Document images with source code:

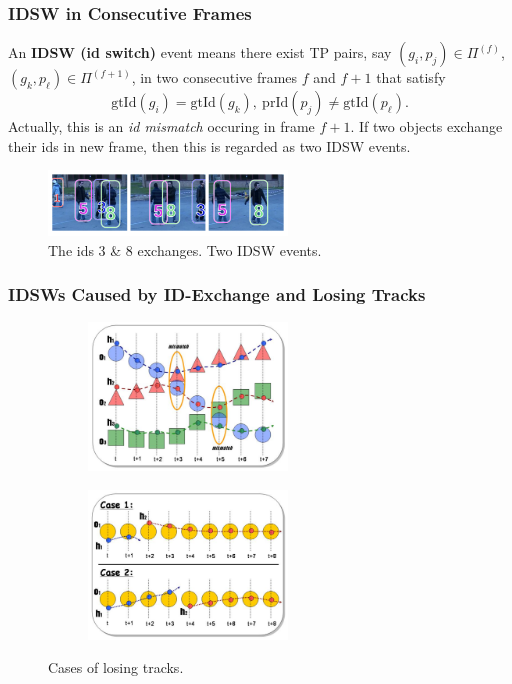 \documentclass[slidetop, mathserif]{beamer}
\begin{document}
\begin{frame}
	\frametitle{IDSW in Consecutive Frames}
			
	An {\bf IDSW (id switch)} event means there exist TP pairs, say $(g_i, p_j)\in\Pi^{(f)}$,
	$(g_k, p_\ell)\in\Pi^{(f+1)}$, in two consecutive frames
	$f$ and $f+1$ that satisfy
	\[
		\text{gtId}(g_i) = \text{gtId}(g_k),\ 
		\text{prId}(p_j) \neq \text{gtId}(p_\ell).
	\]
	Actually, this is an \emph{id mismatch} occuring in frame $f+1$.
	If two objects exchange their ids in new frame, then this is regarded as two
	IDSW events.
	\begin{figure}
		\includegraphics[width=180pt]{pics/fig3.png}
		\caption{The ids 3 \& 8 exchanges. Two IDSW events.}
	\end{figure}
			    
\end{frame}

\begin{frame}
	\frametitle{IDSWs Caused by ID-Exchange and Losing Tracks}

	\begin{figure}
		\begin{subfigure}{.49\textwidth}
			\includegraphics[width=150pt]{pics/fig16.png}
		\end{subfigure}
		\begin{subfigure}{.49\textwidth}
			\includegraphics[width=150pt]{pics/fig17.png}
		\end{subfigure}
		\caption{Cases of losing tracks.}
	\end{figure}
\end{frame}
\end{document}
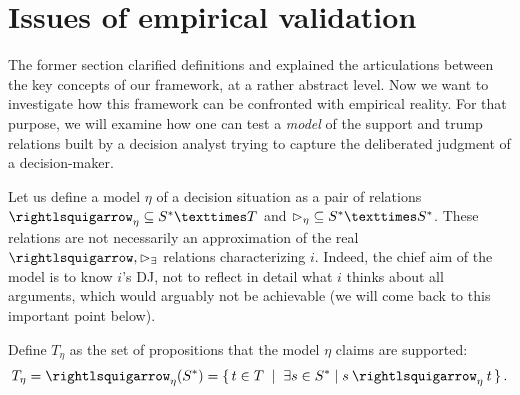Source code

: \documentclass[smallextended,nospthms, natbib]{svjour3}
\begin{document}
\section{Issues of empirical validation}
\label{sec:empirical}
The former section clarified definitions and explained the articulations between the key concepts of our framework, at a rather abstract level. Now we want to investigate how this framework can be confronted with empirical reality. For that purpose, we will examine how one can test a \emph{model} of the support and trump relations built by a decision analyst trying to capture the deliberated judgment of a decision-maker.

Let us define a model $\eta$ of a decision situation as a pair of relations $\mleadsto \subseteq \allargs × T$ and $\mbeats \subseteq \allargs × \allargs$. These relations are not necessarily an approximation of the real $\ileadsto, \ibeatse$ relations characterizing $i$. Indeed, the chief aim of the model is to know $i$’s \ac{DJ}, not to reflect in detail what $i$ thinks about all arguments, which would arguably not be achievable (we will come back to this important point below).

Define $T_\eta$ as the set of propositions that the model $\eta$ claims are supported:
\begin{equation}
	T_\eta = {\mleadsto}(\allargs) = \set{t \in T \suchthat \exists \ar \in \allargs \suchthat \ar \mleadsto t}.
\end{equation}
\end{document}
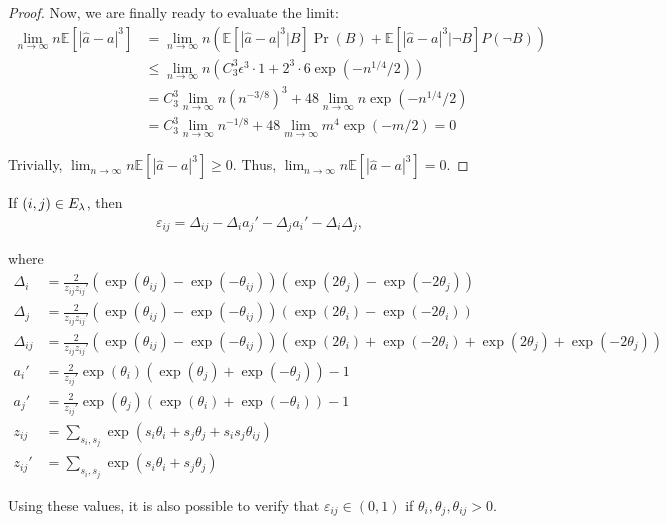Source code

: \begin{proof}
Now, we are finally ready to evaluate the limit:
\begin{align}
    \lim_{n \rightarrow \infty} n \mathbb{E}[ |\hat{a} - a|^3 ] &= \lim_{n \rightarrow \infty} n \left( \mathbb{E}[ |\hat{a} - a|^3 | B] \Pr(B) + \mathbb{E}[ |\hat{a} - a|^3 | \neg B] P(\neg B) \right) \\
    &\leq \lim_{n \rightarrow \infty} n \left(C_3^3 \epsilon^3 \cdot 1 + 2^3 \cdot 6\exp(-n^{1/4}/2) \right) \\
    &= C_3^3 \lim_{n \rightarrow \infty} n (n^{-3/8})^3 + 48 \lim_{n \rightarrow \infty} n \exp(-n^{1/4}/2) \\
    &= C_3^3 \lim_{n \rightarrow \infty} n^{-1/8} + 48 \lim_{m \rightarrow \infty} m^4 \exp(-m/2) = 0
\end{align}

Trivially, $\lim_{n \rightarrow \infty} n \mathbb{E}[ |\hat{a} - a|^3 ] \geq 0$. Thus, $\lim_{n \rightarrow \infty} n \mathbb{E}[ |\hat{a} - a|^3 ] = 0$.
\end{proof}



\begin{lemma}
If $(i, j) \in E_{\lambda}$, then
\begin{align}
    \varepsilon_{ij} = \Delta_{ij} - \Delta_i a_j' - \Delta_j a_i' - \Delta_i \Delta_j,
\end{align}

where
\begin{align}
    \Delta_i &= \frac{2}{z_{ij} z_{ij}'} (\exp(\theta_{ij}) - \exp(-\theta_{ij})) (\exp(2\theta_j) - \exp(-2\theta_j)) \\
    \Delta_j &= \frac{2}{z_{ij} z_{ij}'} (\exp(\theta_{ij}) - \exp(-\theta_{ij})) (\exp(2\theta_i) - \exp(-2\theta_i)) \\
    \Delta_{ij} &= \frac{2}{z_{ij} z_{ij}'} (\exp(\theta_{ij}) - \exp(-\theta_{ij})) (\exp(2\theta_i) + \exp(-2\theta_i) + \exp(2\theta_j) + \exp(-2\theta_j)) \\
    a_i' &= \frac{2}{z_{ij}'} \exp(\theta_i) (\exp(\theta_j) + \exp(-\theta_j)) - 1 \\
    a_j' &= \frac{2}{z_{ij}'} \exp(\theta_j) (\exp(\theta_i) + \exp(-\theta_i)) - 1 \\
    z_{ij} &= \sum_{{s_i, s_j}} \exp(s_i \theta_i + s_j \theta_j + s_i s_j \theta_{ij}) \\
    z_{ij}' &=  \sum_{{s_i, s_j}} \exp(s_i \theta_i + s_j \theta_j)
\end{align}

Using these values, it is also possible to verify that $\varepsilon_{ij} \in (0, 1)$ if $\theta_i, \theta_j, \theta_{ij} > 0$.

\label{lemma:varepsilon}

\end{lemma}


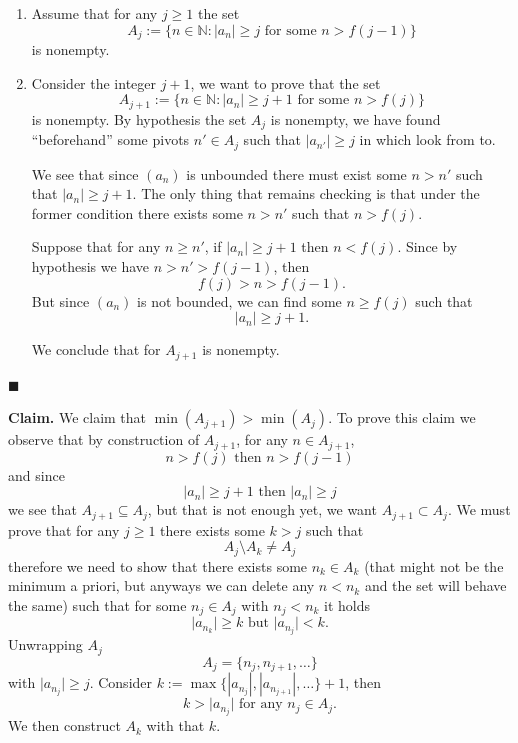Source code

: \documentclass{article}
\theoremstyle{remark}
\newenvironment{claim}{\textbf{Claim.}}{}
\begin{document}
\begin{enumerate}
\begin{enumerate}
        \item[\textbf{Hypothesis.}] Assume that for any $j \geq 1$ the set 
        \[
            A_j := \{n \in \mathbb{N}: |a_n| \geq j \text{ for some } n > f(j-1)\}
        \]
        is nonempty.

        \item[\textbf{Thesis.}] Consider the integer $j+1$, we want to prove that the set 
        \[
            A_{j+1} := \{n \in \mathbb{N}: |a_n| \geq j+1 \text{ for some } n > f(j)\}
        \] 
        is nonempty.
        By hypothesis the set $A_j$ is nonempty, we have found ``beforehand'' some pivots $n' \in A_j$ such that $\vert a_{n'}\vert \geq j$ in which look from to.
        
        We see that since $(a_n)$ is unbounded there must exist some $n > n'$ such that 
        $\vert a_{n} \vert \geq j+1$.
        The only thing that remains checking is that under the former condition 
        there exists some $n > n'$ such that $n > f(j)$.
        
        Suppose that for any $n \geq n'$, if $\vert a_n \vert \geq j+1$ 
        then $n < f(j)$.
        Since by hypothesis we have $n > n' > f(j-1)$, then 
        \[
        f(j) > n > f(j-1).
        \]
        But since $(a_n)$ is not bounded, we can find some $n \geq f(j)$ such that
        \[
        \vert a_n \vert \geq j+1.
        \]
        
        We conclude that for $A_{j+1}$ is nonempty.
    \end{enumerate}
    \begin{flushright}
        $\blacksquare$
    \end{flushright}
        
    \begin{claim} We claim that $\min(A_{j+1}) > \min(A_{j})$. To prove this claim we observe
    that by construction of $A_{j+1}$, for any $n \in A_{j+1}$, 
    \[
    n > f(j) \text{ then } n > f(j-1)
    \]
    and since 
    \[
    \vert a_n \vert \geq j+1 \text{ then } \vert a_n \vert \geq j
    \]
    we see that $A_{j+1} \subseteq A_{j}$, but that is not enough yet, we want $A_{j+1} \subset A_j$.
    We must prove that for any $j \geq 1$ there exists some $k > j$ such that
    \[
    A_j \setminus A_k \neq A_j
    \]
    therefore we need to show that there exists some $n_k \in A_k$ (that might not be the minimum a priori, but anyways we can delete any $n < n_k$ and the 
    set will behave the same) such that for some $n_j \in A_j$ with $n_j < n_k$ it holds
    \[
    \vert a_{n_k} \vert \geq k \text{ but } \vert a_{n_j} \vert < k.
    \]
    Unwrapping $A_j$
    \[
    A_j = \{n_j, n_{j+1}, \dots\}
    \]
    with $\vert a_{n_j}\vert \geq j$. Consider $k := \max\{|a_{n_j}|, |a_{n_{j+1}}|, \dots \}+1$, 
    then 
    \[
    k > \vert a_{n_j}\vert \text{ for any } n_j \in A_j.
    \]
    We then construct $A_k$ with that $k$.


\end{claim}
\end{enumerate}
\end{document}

To do → In the entries, how many lines include the string "vert"? Only the number should be given.

Reply to the task → 8